[Dataset entries]
[Start of section]
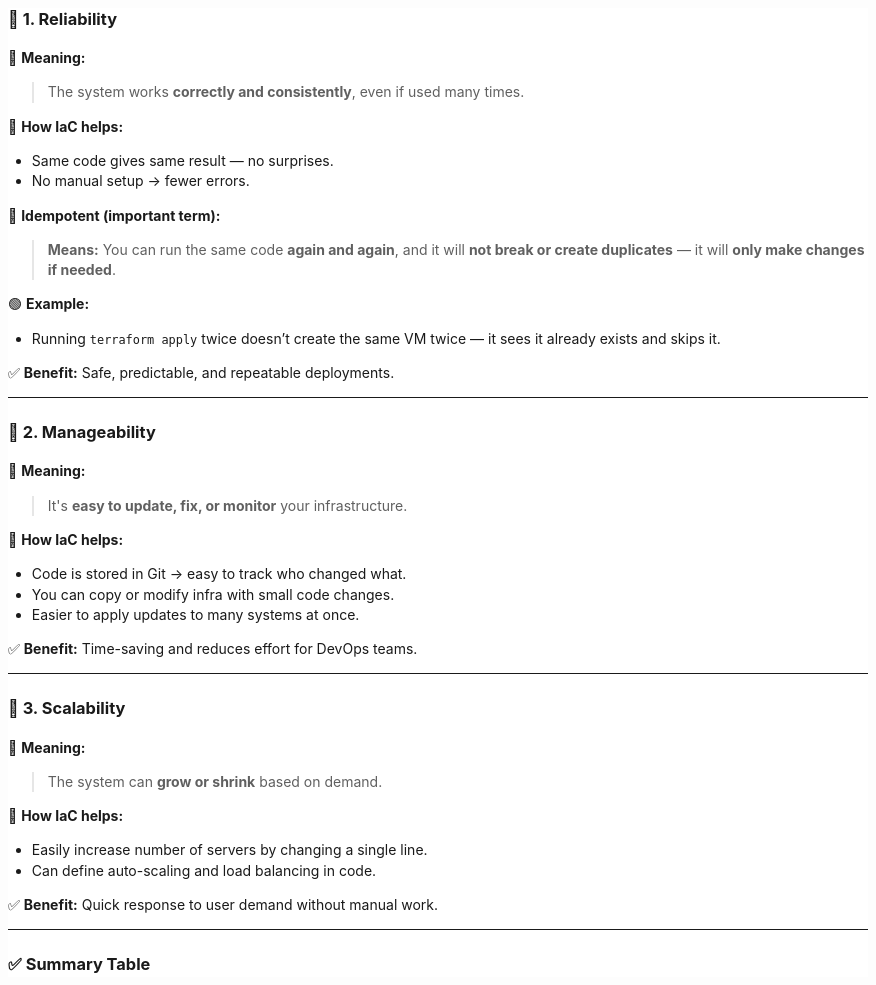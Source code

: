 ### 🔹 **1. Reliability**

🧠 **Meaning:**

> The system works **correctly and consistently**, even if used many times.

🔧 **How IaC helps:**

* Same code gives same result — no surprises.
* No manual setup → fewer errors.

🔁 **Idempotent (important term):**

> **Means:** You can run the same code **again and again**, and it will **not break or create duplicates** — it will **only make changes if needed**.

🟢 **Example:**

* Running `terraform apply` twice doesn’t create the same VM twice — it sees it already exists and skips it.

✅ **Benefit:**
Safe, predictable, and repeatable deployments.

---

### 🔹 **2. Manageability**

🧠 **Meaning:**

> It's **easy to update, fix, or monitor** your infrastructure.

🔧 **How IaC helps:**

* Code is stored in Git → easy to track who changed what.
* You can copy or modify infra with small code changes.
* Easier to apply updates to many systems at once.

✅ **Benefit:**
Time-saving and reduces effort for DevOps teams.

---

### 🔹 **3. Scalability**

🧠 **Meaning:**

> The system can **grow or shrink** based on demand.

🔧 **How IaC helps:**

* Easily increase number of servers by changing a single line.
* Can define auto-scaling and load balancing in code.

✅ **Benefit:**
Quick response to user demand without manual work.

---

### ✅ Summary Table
[End of section]
_Your goal:_
Say how many lines above contain "create", and give no words besides the number.

_The answer:_
2